DIRECTIONS:
Every line of the material must be copied exactly, from the first to the last.

MATERIAL FOR THIS TASK:
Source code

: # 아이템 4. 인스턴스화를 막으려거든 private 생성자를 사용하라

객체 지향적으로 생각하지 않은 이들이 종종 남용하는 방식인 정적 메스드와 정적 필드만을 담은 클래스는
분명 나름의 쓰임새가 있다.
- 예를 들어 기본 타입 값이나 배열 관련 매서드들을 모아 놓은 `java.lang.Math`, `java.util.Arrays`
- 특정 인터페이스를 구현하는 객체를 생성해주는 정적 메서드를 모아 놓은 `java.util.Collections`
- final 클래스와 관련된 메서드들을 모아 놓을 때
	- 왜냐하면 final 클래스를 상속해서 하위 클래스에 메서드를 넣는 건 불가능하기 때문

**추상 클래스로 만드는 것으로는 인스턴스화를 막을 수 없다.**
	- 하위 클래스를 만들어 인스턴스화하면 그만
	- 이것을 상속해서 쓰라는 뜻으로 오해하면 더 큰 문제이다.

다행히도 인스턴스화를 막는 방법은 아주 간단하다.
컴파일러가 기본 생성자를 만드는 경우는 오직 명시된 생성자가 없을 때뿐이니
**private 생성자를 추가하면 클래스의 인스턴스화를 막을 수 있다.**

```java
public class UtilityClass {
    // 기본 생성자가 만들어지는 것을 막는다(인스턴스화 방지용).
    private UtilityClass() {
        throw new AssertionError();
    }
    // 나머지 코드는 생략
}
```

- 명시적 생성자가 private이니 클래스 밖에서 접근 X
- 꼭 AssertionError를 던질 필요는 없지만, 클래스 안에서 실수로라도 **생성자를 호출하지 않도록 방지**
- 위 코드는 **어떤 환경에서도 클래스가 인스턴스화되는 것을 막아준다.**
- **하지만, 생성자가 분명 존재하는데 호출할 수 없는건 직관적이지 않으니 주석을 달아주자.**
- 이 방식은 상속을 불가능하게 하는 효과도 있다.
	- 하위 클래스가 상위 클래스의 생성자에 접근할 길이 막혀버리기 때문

REPLY TO THE EXERCISE:
Source code

: # 아이템 4. 인스턴스화를 막으려거든 private 생성자를 사용하라

객체 지향적으로 생각하지 않은 이들이 종종 남용하는 방식인 정적 메스드와 정적 필드만을 담은 클래스는
분명 나름의 쓰임새가 있다.
- 예를 들어 기본 타입 값이나 배열 관련 매서드들을 모아 놓은 `java.lang.Math`, `java.util.Arrays`
- 특정 인터페이스를 구현하는 객체를 생성해주는 정적 메서드를 모아 놓은 `java.util.Collections`
- final 클래스와 관련된 메서드들을 모아 놓을 때
	- 왜냐하면 final 클래스를 상속해서 하위 클래스에 메서드를 넣는 건 불가능하기 때문

**추상 클래스로 만드는 것으로는 인스턴스화를 막을 수 없다.**
	- 하위 클래스를 만들어 인스턴스화하면 그만
	- 이것을 상속해서 쓰라는 뜻으로 오해하면 더 큰 문제이다.

다행히도 인스턴스화를 막는 방법은 아주 간단하다.
컴파일러가 기본 생성자를 만드는 경우는 오직 명시된 생성자가 없을 때뿐이니
**private 생성자를 추가하면 클래스의 인스턴스화를 막을 수 있다.**

```java
public class UtilityClass {
    // 기본 생성자가 만들어지는 것을 막는다(인스턴스화 방지용).
    private UtilityClass() {
        throw new AssertionError();
    }
    // 나머지 코드는 생략
}
```

- 명시적 생성자가 private이니 클래스 밖에서 접근 X
- 꼭 AssertionError를 던질 필요는 없지만, 클래스 안에서 실수로라도 **생성자를 호출하지 않도록 방지**
- 위 코드는 **어떤 환경에서도 클래스가 인스턴스화되는 것을 막아준다.**
- **하지만, 생성자가 분명 존재하는데 호출할 수 없는건 직관적이지 않으니 주석을 달아주자.**
- 이 방식은 상속을 불가능하게 하는 효과도 있다.
	- 하위 클래스가 상위 클래스의 생성자에 접근할 길이 막혀버리기 때문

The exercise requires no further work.